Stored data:

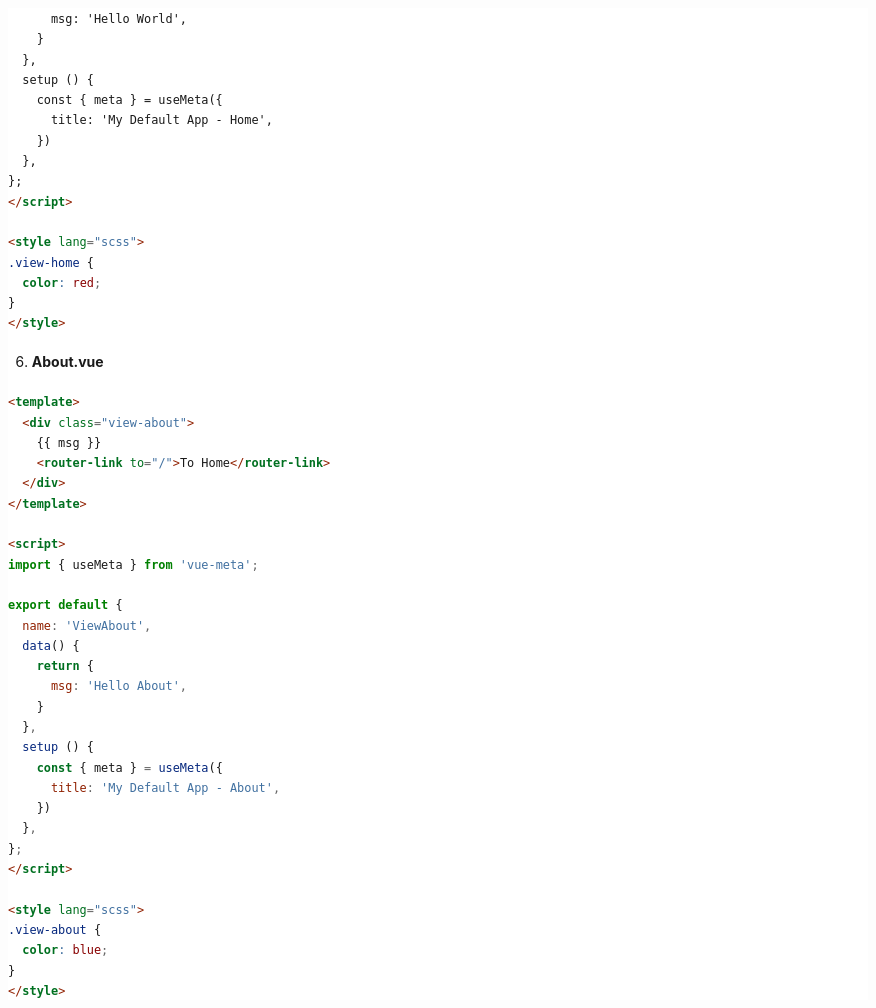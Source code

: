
 ```html
      msg: 'Hello World',
    }
  },
  setup () {
    const { meta } = useMeta({
      title: 'My Default App - Home',
    })
  },
};
</script>

<style lang="scss">
.view-home {
  color: red;
}
</style>
```

6. #### About.vue

```html
<template>
  <div class="view-about">
    {{ msg }}
    <router-link to="/">To Home</router-link>
  </div>
</template>

<script>
import { useMeta } from 'vue-meta';

export default {
  name: 'ViewAbout',
  data() {
    return {
      msg: 'Hello About',
    }
  },
  setup () {
    const { meta } = useMeta({
      title: 'My Default App - About',
    })
  },
};
</script>

<style lang="scss">
.view-about {
  color: blue;
}
</style>
```
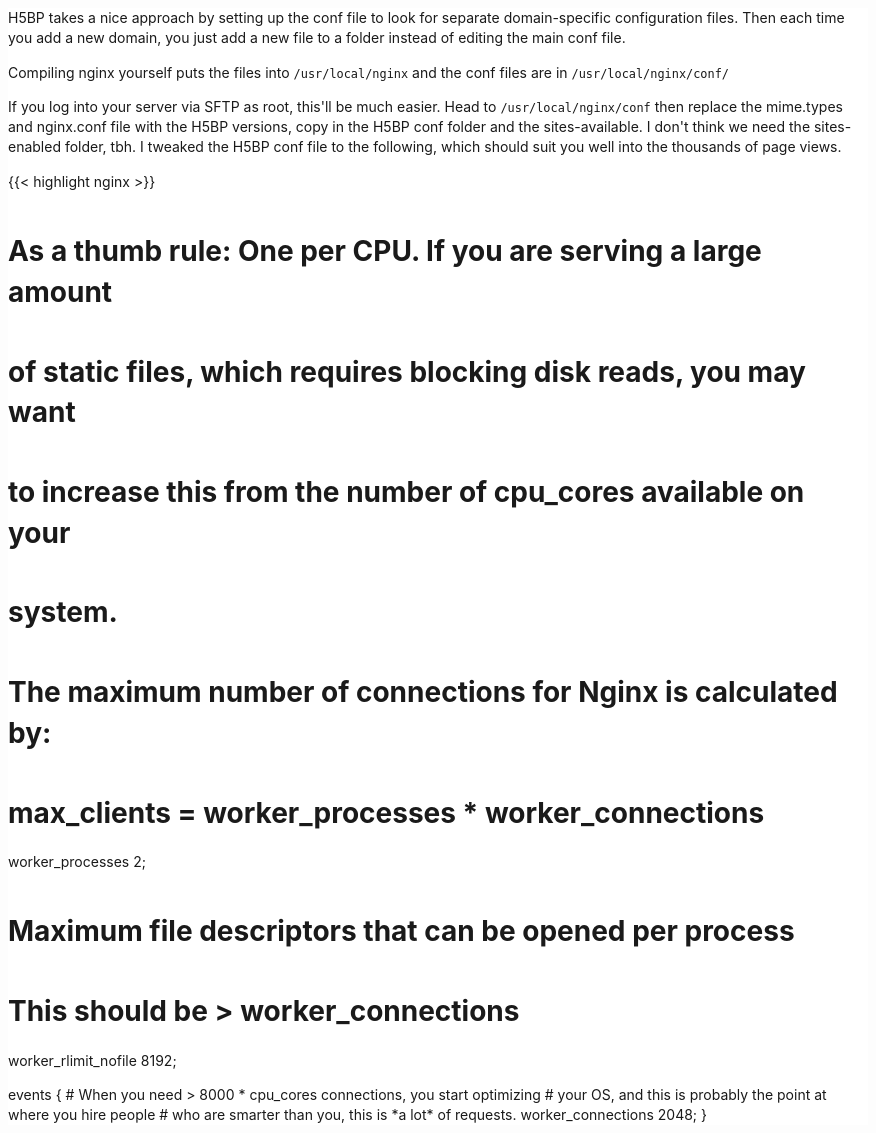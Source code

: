 H5BP takes a nice approach by setting up the conf file to look for separate domain-specific configuration files. Then each time you add a new domain, you just add a new file to a folder instead of editing the main conf file.

Compiling nginx yourself puts the files into `/usr/local/nginx` and the conf files are in `/usr/local/nginx/conf/`

If you log into your server via SFTP as root, this'll be much easier. Head to `/usr/local/nginx/conf` then replace the mime.types and nginx.conf file with the H5BP versions, copy in the H5BP conf folder and the sites-available. I don't think we need the sites-enabled folder, tbh. I tweaked the H5BP conf file to the following, which should suit you well into the thousands of page views.

{{< highlight nginx >}}

# As a thumb rule: One per CPU. If you are serving a large amount

# of static files, which requires blocking disk reads, you may want

# to increase this from the number of cpu_cores available on your

# system.

#

# The maximum number of connections for Nginx is calculated by:

# max_clients = worker_processes \* worker_connections

worker_processes 2;

# Maximum file descriptors that can be opened per process

# This should be > worker_connections

worker_rlimit_nofile 8192;

events { # When you need > 8000 * cpu_cores connections, you start optimizing # your OS, and this is probably the point at where you hire people # who are smarter than you, this is *a lot\* of requests.
worker_connections 2048;
}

## [PROBLEM STATEMENT]
The "# of static" line through the last line above: set these down exactly and add nothing else.

## [COMPLETED EXERCISE]
# of static files, which requires blocking disk reads, you may want

# to increase this from the number of cpu_cores available on your

# system.

#

# The maximum number of connections for Nginx is calculated by:

# max_clients = worker_processes \* worker_connections

worker_processes 2;

# Maximum file descriptors that can be opened per process

# This should be > worker_connections

worker_rlimit_nofile 8192;

events { # When you need > 8000 * cpu_cores connections, you start optimizing # your OS, and this is probably the point at where you hire people # who are smarter than you, this is *a lot\* of requests.
worker_connections 2048;
}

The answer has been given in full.